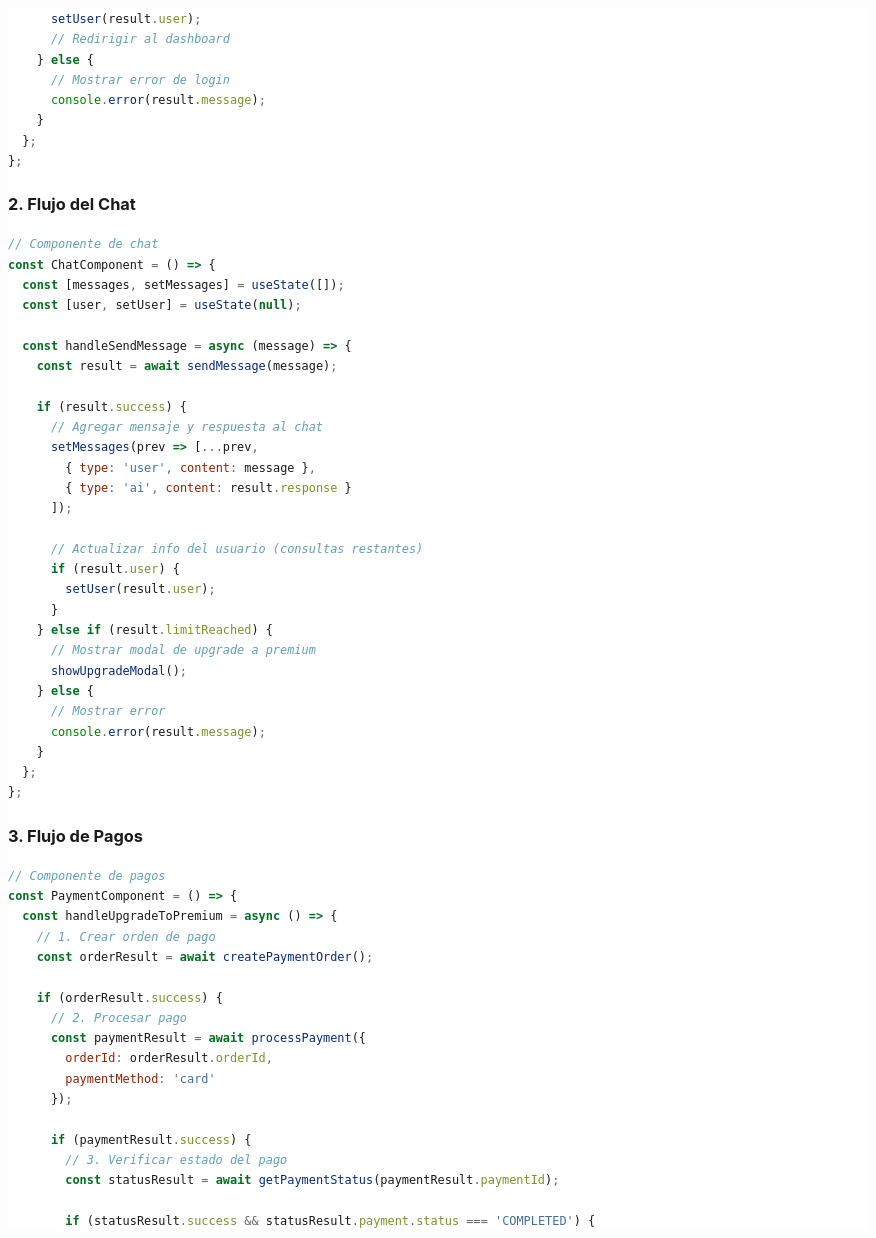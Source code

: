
```javascript
      setUser(result.user);
      // Redirigir al dashboard
    } else {
      // Mostrar error de login
      console.error(result.message);
    }
  };
};
```

### 2. Flujo del Chat

```javascript
// Componente de chat
const ChatComponent = () => {
  const [messages, setMessages] = useState([]);
  const [user, setUser] = useState(null);
  
  const handleSendMessage = async (message) => {
    const result = await sendMessage(message);
    
    if (result.success) {
      // Agregar mensaje y respuesta al chat
      setMessages(prev => [...prev, 
        { type: 'user', content: message },
        { type: 'ai', content: result.response }
      ]);
      
      // Actualizar info del usuario (consultas restantes)
      if (result.user) {
        setUser(result.user);
      }
    } else if (result.limitReached) {
      // Mostrar modal de upgrade a premium
      showUpgradeModal();
    } else {
      // Mostrar error
      console.error(result.message);
    }
  };
};
```

### 3. Flujo de Pagos

```javascript
// Componente de pagos
const PaymentComponent = () => {
  const handleUpgradeToPremium = async () => {
    // 1. Crear orden de pago
    const orderResult = await createPaymentOrder();
    
    if (orderResult.success) {
      // 2. Procesar pago
      const paymentResult = await processPayment({
        orderId: orderResult.orderId,
        paymentMethod: 'card'
      });
      
      if (paymentResult.success) {
        // 3. Verificar estado del pago
        const statusResult = await getPaymentStatus(paymentResult.paymentId);
        
        if (statusResult.success && statusResult.payment.status === 'COMPLETED') {
```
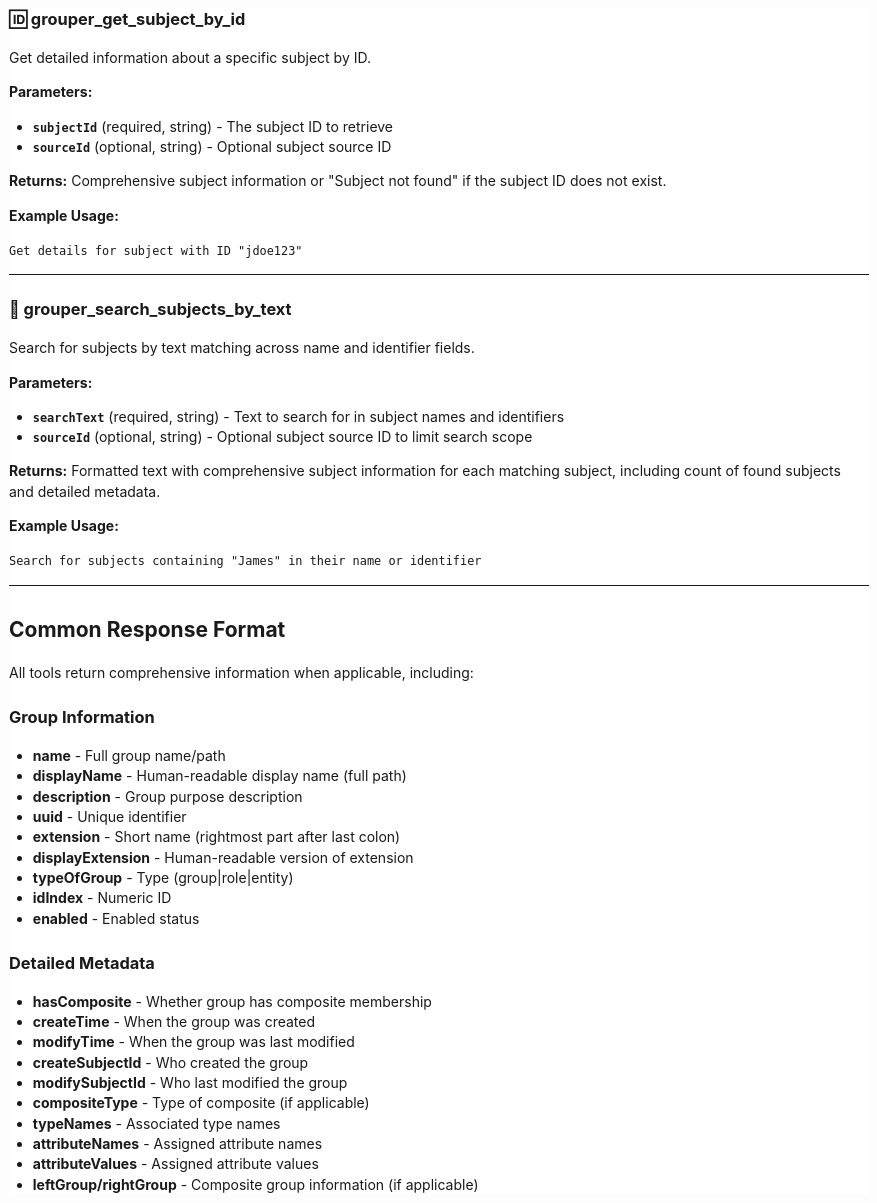 
### 🆔 grouper_get_subject_by_id

Get detailed information about a specific subject by ID.

**Parameters:**
- **`subjectId`** (required, string) - The subject ID to retrieve
- **`sourceId`** (optional, string) - Optional subject source ID

**Returns:** Comprehensive subject information or "Subject not found" if the subject ID does not exist.

**Example Usage:**
```
Get details for subject with ID "jdoe123"
```

---

### 🔎 grouper_search_subjects_by_text

Search for subjects by text matching across name and identifier fields.

**Parameters:**
- **`searchText`** (required, string) - Text to search for in subject names and identifiers
- **`sourceId`** (optional, string) - Optional subject source ID to limit search scope

**Returns:** Formatted text with comprehensive subject information for each matching subject, including count of found subjects and detailed metadata.

**Example Usage:**
```
Search for subjects containing "James" in their name or identifier
```

---

## Common Response Format

All tools return comprehensive information when applicable, including:

### Group Information
- **name** - Full group name/path
- **displayName** - Human-readable display name (full path)
- **description** - Group purpose description
- **uuid** - Unique identifier
- **extension** - Short name (rightmost part after last colon)
- **displayExtension** - Human-readable version of extension
- **typeOfGroup** - Type (group|role|entity)
- **idIndex** - Numeric ID
- **enabled** - Enabled status

### Detailed Metadata
- **hasComposite** - Whether group has composite membership
- **createTime** - When the group was created
- **modifyTime** - When the group was last modified
- **createSubjectId** - Who created the group
- **modifySubjectId** - Who last modified the group
- **compositeType** - Type of composite (if applicable)
- **typeNames** - Associated type names
- **attributeNames** - Assigned attribute names
- **attributeValues** - Assigned attribute values
- **leftGroup/rightGroup** - Composite group information (if applicable)
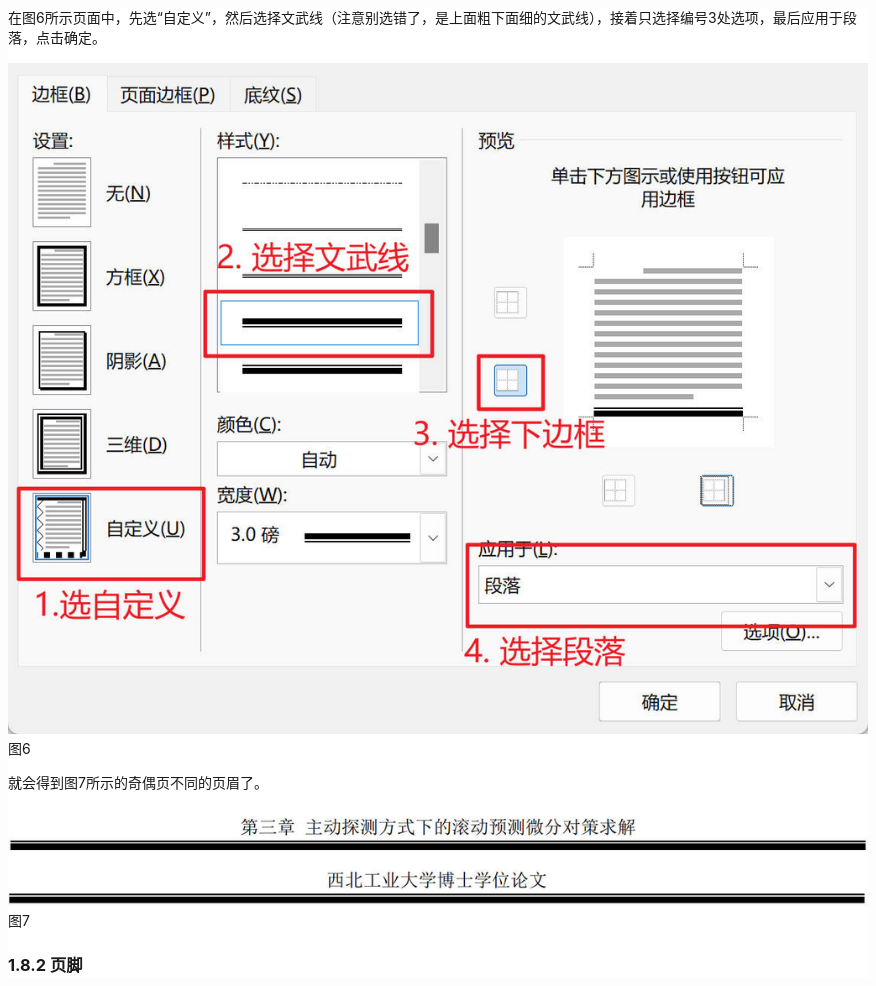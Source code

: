 在图6所示页面中，先选“自定义”，然后选择文武线（注意别选错了，是上面粗下面细的文武线），接着只选择编号3处选项，最后应用于段落，点击确定。

![图6](../images/img-2023-03-11/header-3.jpg)
图6

就会得到图7所示的奇偶页不同的页眉了。

![图7](../images/img-2023-03-11/header-4.jpg)
图7


### 1.8.2 页脚
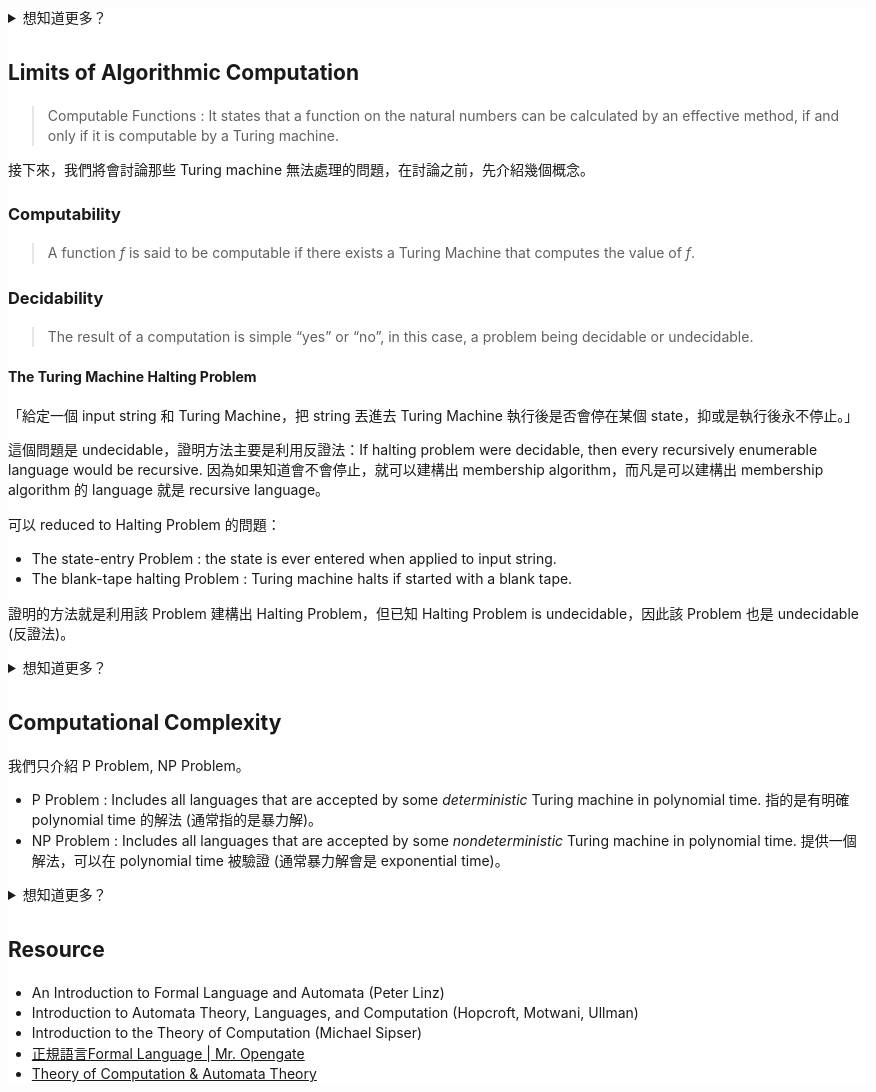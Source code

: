 <details><summary>想知道更多？
</summary></details>

## <a id="limits"></a>Limits of Algorithmic Computation
>Computable Functions : It states that a function on the natural numbers can be calculated by an effective method, if and only if it is computable by a Turing machine.

接下來，我們將會討論那些 Turing machine 無法處理的問題，在討論之前，先介紹幾個概念。

### Computability
>A function $f$ is said to be computable if there exists a Turing Machine that computes the value of $f$.

### Decidability
>The result of a computation is simple “yes” or “no”, in this case, a problem being decidable or undecidable.

#### The Turing Machine Halting Problem
「給定一個 input string 和 Turing Machine，把 string 丟進去 Turing Machine 執行後是否會停在某個 state，抑或是執行後永不停止。」

這個問題是 undecidable，證明方法主要是利用反證法：If halting problem were decidable, then every recursively enumerable language would be recursive. 因為如果知道會不會停止，就可以建構出 membership algorithm，而凡是可以建構出 membership algorithm 的 language 就是 recursive language。

可以 reduced to Halting Problem 的問題：
* The state-entry Problem : the state is ever entered when applied to input string.
* The blank-tape halting Problem : Turing machine halts if started with a blank tape.

證明的方法就是利用該 Problem 建構出 Halting Problem，但已知 Halting Problem is undecidable，因此該 Problem 也是 undecidable (反證法)。

<details><summary>想知道更多？
</summary></details>

## <a id="complexity"></a>Computational Complexity
我們只介紹 P Problem, NP Problem。
* P Problem : Includes all languages that are accepted by some *deterministic* Turing machine in polynomial time. 指的是有明確 polynomial time 的解法 (通常指的是暴力解)。
* NP Problem : Includes all languages that are accepted by some *nondeterministic* Turing machine in polynomial time. 提供一個解法，可以在 polynomial time 被驗證 (通常暴力解會是 exponential time)。

<details><summary>想知道更多？
</summary></details>

## Resource
* An Introduction to Formal Language and Automata (Peter Linz)
* Introduction to Automata Theory, Languages, and Computation (Hopcroft, Motwani, Ullman)
* Introduction to the Theory of Computation (Michael Sipser)
* [正規語言Formal Language | Mr. Opengate
](https://mropengate.blogspot.com/2015/06/formal-language.html)
* [Theory of Computation & Automata Theory](https://www.youtube.com/playlist?list=PLBlnK6fEyqRgp46KUv4ZY69yXmpwKOIev)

************

What you will do ->
Whenever "useState" shows up in a line of the listing, copy that whole line.

Exercise response ->
  const [messages, setMessages] = useState([]);
  const [user, setUser] = useState(null);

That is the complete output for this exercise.